According to the paper, there are potential setups where this system can be realised. One setup consists of arrays of atoms’ electrons are either in the lowest-energy or a very-high “Rydberg” state, controlled by laser pulses. Another is made from arrays of trapped charged ions. Either might one day be able to realise the experiment proposed by Google.
Basically, scientists think they can make a quantum computer act mathematically similar to information passing between two black holes via a wormhole. No wormholes will actually be created here on Earth. This is just a model, and like other analogue systems, just because the mathematical description of a lab experiment looks like someone’s theory describing space doesn’t mean that the theory is automatically correct. These models are just a way to produce stronger mathematical evidence that a theory might be correct.
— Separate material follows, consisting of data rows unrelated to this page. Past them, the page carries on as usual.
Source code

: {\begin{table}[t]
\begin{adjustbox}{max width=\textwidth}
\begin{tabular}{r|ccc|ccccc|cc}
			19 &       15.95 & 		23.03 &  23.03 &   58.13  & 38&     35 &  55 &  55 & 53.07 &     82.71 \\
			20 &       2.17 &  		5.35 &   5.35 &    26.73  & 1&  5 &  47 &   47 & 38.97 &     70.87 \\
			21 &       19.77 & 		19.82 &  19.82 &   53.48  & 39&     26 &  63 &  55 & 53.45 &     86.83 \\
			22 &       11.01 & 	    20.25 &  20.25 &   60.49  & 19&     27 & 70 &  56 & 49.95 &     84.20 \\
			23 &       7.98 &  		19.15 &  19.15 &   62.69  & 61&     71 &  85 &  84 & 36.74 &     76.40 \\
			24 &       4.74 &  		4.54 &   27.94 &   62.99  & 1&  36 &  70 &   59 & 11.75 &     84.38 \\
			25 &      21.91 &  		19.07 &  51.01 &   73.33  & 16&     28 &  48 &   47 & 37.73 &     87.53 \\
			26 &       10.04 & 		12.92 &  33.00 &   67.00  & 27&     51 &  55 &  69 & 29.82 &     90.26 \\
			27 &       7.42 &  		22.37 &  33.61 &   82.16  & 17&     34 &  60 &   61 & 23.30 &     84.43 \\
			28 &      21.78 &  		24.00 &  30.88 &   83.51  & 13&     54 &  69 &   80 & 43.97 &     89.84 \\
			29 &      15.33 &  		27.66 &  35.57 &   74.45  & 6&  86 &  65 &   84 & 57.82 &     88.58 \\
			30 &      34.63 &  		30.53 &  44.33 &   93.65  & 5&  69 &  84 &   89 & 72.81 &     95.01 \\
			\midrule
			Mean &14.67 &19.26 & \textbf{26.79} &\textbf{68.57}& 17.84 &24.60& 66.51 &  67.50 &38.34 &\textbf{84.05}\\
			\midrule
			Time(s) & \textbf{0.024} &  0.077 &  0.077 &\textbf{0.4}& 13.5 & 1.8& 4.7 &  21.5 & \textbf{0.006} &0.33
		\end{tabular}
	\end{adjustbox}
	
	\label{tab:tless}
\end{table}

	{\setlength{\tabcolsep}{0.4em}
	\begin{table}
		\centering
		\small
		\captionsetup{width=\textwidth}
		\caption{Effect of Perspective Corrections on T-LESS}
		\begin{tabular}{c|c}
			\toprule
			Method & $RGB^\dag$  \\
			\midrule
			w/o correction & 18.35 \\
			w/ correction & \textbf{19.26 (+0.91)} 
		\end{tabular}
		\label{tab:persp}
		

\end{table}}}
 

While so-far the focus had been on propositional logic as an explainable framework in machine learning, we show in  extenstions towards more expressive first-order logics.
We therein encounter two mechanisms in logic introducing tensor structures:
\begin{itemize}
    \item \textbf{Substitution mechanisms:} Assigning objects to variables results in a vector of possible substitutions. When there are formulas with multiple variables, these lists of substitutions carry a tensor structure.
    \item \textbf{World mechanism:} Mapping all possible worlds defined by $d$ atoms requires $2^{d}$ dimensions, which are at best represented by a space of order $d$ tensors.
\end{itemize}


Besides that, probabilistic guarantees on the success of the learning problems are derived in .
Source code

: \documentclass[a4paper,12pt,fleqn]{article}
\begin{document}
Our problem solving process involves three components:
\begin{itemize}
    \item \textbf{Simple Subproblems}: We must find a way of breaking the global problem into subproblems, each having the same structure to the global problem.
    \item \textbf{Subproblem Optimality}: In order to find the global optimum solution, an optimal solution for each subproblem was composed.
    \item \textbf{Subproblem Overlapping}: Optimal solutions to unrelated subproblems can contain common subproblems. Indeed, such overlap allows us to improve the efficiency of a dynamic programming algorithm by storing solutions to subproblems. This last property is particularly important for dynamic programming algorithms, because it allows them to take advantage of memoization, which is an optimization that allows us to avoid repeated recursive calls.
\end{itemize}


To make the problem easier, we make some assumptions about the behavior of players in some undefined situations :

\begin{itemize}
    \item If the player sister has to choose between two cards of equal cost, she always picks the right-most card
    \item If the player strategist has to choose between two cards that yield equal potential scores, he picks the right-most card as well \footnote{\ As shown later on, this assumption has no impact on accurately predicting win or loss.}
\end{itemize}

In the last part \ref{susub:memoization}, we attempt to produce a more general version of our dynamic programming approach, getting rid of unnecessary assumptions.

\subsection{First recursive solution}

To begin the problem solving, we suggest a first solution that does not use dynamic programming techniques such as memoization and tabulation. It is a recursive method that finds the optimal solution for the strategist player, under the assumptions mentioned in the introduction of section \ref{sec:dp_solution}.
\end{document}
None of the researchers nor Google have responded to Gizmodo’s request for comment; I’ll update the post if I hear back.
This work builds on research into quantum information scrambling over time, as well as connections between this scrambling and black holes. But it has physicists buzzing with excitement nonetheless. Last week, dozens of physicists met at a Google X conference to discuss how quantum technology could be useful for quantum gravity researchers. “That was quite a moment, hearing about this experiment,” Guillaume Verdon, quantum resident at the Google-founded X who was not involved in this work, told Gizmodo. Studying quantum gravity “was the dream that brought me into quantum computing.”
Quantum computers that can create these wormhole-mimicking “thermofield-double” qubit states described in the paper are on the horizon, Christopher Monroe, a University of Maryland physics professor who consulted on this research, told Gizmodo. He hopes that the trapped-ion quantum computer that his group is working on could soon serve as a platform upon which to create the quantum states required to test these ideas. “Papers like this are motivating us, and giving us a push in university, company, and government labs to build these things.”